▶ Exercise requirements
Every line in the data below that holds "topic" should be found and copied.

▶ Records provided
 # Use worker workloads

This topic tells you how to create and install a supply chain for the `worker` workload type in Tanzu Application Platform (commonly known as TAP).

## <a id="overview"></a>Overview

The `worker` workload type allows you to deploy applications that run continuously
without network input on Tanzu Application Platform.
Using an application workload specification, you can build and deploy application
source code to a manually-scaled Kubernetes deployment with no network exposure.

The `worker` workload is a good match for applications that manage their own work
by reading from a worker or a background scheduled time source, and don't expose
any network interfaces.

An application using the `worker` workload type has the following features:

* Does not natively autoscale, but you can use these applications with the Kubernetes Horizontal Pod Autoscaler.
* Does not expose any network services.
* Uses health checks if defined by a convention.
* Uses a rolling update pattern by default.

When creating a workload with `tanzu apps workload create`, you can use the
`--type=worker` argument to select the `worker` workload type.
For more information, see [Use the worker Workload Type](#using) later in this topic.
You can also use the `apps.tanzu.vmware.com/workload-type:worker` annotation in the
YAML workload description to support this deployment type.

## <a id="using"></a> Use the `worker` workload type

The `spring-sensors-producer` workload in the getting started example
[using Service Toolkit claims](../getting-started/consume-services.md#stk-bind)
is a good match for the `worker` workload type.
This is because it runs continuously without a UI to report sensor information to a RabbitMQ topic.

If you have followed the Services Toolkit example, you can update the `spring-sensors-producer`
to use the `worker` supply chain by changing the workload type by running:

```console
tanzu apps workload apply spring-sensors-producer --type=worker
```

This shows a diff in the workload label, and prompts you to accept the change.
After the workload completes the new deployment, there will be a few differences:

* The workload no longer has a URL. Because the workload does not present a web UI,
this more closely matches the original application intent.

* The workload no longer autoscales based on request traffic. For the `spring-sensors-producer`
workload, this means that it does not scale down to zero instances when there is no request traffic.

▶ Answer section
This topic tells you how to create and install a supply chain for the `worker` workload type in Tanzu Application Platform (commonly known as TAP).
For more information, see [Use the worker Workload Type](#using) later in this topic.
This is because it runs continuously without a UI to report sensor information to a RabbitMQ topic.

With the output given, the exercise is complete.